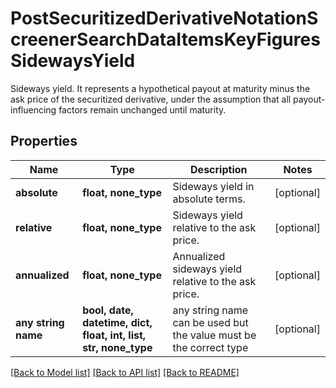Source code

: # PostSecuritizedDerivativeNotationScreenerSearchDataItemsKeyFiguresSidewaysYield

Sideways yield. It represents a hypothetical payout at maturity minus the ask price of the securitized derivative, under the assumption that all payout-influencing factors remain unchanged until maturity.

## Properties
Name | Type | Description | Notes
------------ | ------------- | ------------- | -------------
**absolute** | **float, none_type** | Sideways yield in absolute terms. | [optional] 
**relative** | **float, none_type** | Sideways yield relative to the ask price. | [optional] 
**annualized** | **float, none_type** | Annualized sideways yield relative to the ask price. | [optional] 
**any string name** | **bool, date, datetime, dict, float, int, list, str, none_type** | any string name can be used but the value must be the correct type | [optional]

[[Back to Model list]](../README.md#documentation-for-models) [[Back to API list]](../README.md#documentation-for-api-endpoints) [[Back to README]](../README.md)


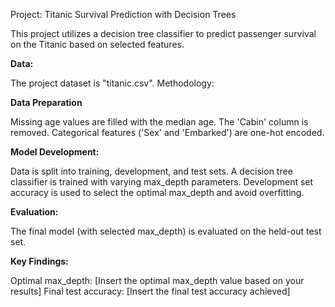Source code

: Project: Titanic Survival Prediction with Decision Trees

This project utilizes a decision tree classifier to predict passenger survival on the Titanic based on selected features.

**Data:**

The project dataset is "titanic.csv".
Methodology:

**Data Preparation**

Missing age values are filled with the median age.
The 'Cabin' column is removed.
Categorical features ('Sex' and 'Embarked') are one-hot encoded.

**Model Development:**

Data is split into training, development, and test sets.
A decision tree classifier is trained with varying max_depth parameters.
Development set accuracy is used to select the optimal max_depth and avoid overfitting.

**Evaluation:**

The final model (with selected max_depth) is evaluated on the held-out test set.

**Key Findings:**

Optimal max_depth: [Insert the optimal max_depth value based on your results]
Final test accuracy: [Insert the final test accuracy achieved]

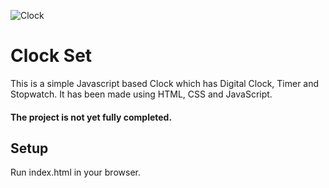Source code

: ![Clock](https://raw.githubusercontent.com/satvikkaurav/NoobCC-Projects/Week-00-Clock/assets/icon.ico?raw=true)
# Clock Set
This is a simple Javascript based Clock which has Digital Clock, Timer and Stopwatch. It has been made using HTML, CSS and JavaScript. 
#### The project is not yet fully completed.
## Setup
Run index.html in your browser.
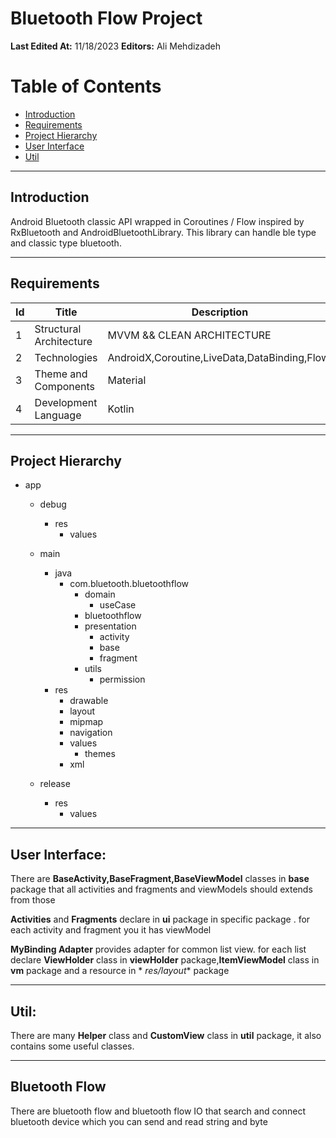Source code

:# Bluetooth Flow Project

**Last Edited At:** 11/18/2023
**Editors:** Ali Mehdizadeh

# Table of Contents

* [Introduction](#sec-introduction)
* [Requirements](#sec-requirements)
* [Project Hierarchy](#sec-projectHierarchy)
* [User Interface](#sec-ui)
* [Util](#sec-util)

___
<a id="sec-introduction"></a>

## Introduction

Android Bluetooth classic API wrapped in Coroutines / Flow inspired by RxBluetooth and
AndroidBluetoothLibrary.
This library can handle ble type and classic type bluetooth.

___
<a id="sec-requirements"></a>

## Requirements

|Id|Title|Description|
|--|-----|-----------|
|1 | Structural Architecture| MVVM && CLEAN ARCHITECTURE
|2 | Technologies | AndroidX,Coroutine,LiveData,DataBinding,Flow,
|3 | Theme and Components | Material
|4 | Development Language | Kotlin

___
<a id="sec-projectHierarchy"></a>

## Project Hierarchy

* app
    * debug
        * res
            * values
    * main
        * java
            * com.bluetooth.bluetoothflow
                * domain
                   * useCase
                * bluetoothflow
                * presentation
                    * activity
                    * base
                    * fragment
                * utils
                    * permission
        * res
            * drawable
            * layout
            * mipmap
            * navigation
            * values
                * themes
            * xml

    * release
        * res
            * values

___


<a id="sec-di"></a>


## User Interface:

There are **BaseActivity,BaseFragment,BaseViewModel** classes in **base** package that all
activities and fragments and viewModels should extends from those

**Activities** and **Fragments** declare in **ui** package in specific package . for each activity
and fragment you it has viewModel

**MyBinding Adapter** provides adapter for common list view. for each list declare **ViewHolder**
class in **viewHolder** package,**ItemViewModel** class in **vm** package and a resource in *
*res/layout** package

___
<a id="sec-util"></a>

## Util:

There are many **Helper** class and **CustomView** class in **util** package, it also contains some
useful classes.
___
<a id="sec-util"></a>
## Bluetooth Flow
There are bluetooth flow and bluetooth flow IO that search and connect bluetooth device which you can send and read string and byte


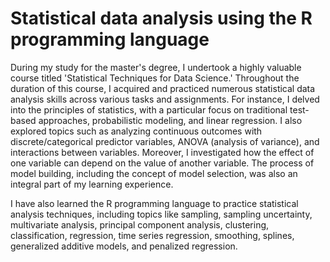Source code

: # Statistical data analysis using the R programming language

During my study for the master's degree, I undertook a highly valuable course titled 'Statistical Techniques for Data Science.' Throughout the duration of this course, I acquired and practiced numerous statistical data analysis skills across various tasks and assignments. For instance, I delved into the principles of statistics, with a particular focus on traditional test-based approaches, probabilistic modeling, and linear regression. I also explored topics such as analyzing continuous outcomes with discrete/categorical predictor variables, ANOVA (analysis of variance), and interactions between variables. Moreover, I investigated how the effect of one variable can depend on the value of another variable. The process of model building, including the concept of model selection, was also an integral part of my learning experience.


I have also learned the R programming language to practice statistical analysis techniques, including topics like sampling, sampling uncertainty, multivariate analysis, principal component analysis, clustering, classification, regression, time series regression, smoothing, splines, generalized additive models, and penalized regression.

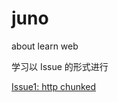 # juno
about learn web  

学习以 Issue 的形式进行  

[Issue1: http chunked](https://github.com/shaopower/juno/issues/1)
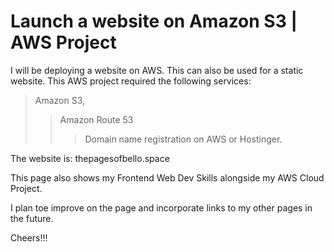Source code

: # Launch a website on Amazon S3 | AWS Project

I will be deploying a website on AWS.
This can also be used for a static website.
This AWS project required the following services:
>Amazon S3, 
>>Amazon Route 53
>>>Domain name registration on AWS or Hostinger.

The website is: thepagesofbello.space

This page also shows my Frontend Web Dev Skills alongside my AWS Cloud Project.

I plan toe improve on the page and incorporate links to my other pages in the future.

Cheers!!!
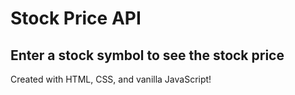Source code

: # Stock Price API
## Enter a stock symbol to see the stock price
Created with HTML, CSS, and vanilla JavaScript!
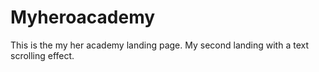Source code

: # Myheroacademy
This is the my her academy landing page. My second landing with a text scrolling effect.
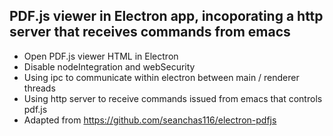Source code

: ## PDF.js viewer in Electron app, incoporating a http server that receives commands from emacs

* Open PDF.js viewer HTML in Electron
* Disable nodeIntegration and webSecurity
* Using ipc to communicate within electron between main / renderer threads
* Using http server to receive commands issued from emacs that controls pdf.js
* Adapted from https://github.com/seanchas116/electron-pdfjs
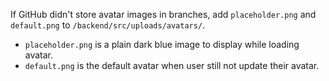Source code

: If GitHub didn't store avatar images in branches, add `placeholder.png` and `default.png` to `/backend/src/uploads/avatars/`.
- `placeholder.png` is a plain dark blue image to display while loading avatar.
- `default.png` is the default avatar when user still not update their avatar.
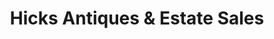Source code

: ---
title: "Hicks Antiques & Estate Sales"
url: /lufkin/hicks-antiques-und-estate-sales/
shop: Antiquitäten
---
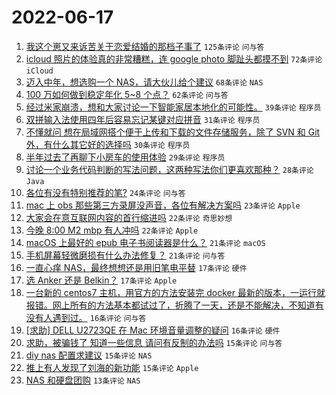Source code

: # 2022-06-17

1. [我这个崽又来诉苦关于恋爱结婚的那档子事了](https://www.v2ex.com/t/860292) `125条评论` `问与答`
1. [icloud 照片的体验真的非常糟糕，连 google photo 脚趾头都摸不到](https://www.v2ex.com/t/860191) `72条评论` `iCloud`
1. [迈入中年，想选购一个 NAS，请大伙儿给个建议](https://www.v2ex.com/t/860224) `68条评论` `NAS`
1. [100 万如何做到稳定年化 5~8 个点？](https://www.v2ex.com/t/860226) `62条评论` `问与答`
1. [经过米家崩溃，想和大家讨论一下智能家居本地化的可能性。](https://www.v2ex.com/t/860266) `39条评论` `程序员`
1. [双拼输入法使用四年后容易忘记某键对应拼音](https://www.v2ex.com/t/860256) `31条评论` `程序员`
1. [不懂就问 想在局域网搭个便于上传和下载的文件存储服务，除了 SVN 和 Git 外，有什么其它好的选择吗](https://www.v2ex.com/t/860206) `30条评论` `程序员`
1. [半年过去了再聊下小房车的使用体验](https://www.v2ex.com/t/860288) `29条评论` `程序员`
1. [讨论一个业务代码判断的写法问题，这两种写法你们更喜欢那种？](https://www.v2ex.com/t/860261) `28条评论` `Java`
1. [各位有没有特别推荐的笔?](https://www.v2ex.com/t/860234) `24条评论` `问与答`
1. [mac 上 obs 那些第三方录屏没声音，各位有解决方案吗](https://www.v2ex.com/t/860208) `23条评论` `Apple`
1. [大家会在意互联网内容的首行缩进吗](https://www.v2ex.com/t/860239) `22条评论` `奇思妙想`
1. [今晚 8:00 M2 mbp 有人冲吗](https://www.v2ex.com/t/860213) `22条评论` `Apple`
1. [macOS 上最好的 epub 电子书阅读器是什么？](https://www.v2ex.com/t/860241) `21条评论` `macOS`
1. [手机屏幕轻微磨损有什么办法修复？](https://www.v2ex.com/t/860180) `21条评论` `问与答`
1. [一直心痒 NAS，最终想想还是用旧笔电平替](https://www.v2ex.com/t/860282) `17条评论` `硬件`
1. [选 Anker 还是 Belkin？](https://www.v2ex.com/t/860211) `17条评论` `Apple`
1. [一台新的 centos7 主机，用官方的方法安装完 docker 最新的版本，一运行就报错。网上所有的方法基本都试过了，折腾了一天，还是不能解决，不知道有没有人遇到过。](https://www.v2ex.com/t/860312) `16条评论` `问与答`
1. [[求助] DELL U2723QE 在 Mac 环境音量调整的疑问](https://www.v2ex.com/t/860238) `16条评论` `硬件`
1. [求助，被骗钱了 知道一些信息 请问有反制的办法吗](https://www.v2ex.com/t/860296) `15条评论` `问与答`
1. [diy nas 配置求建议](https://www.v2ex.com/t/860275) `15条评论` `NAS`
1. [推上有人发现了刘海的新功能](https://www.v2ex.com/t/860210) `15条评论` `Apple`
1. [NAS 和硬盘团购](https://www.v2ex.com/t/860290) `13条评论` `NAS`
----------------------------------------
→ WORK ITEM: Tally the lines above that include "features"; give only the tally.

→ RESPONSE BOX: 2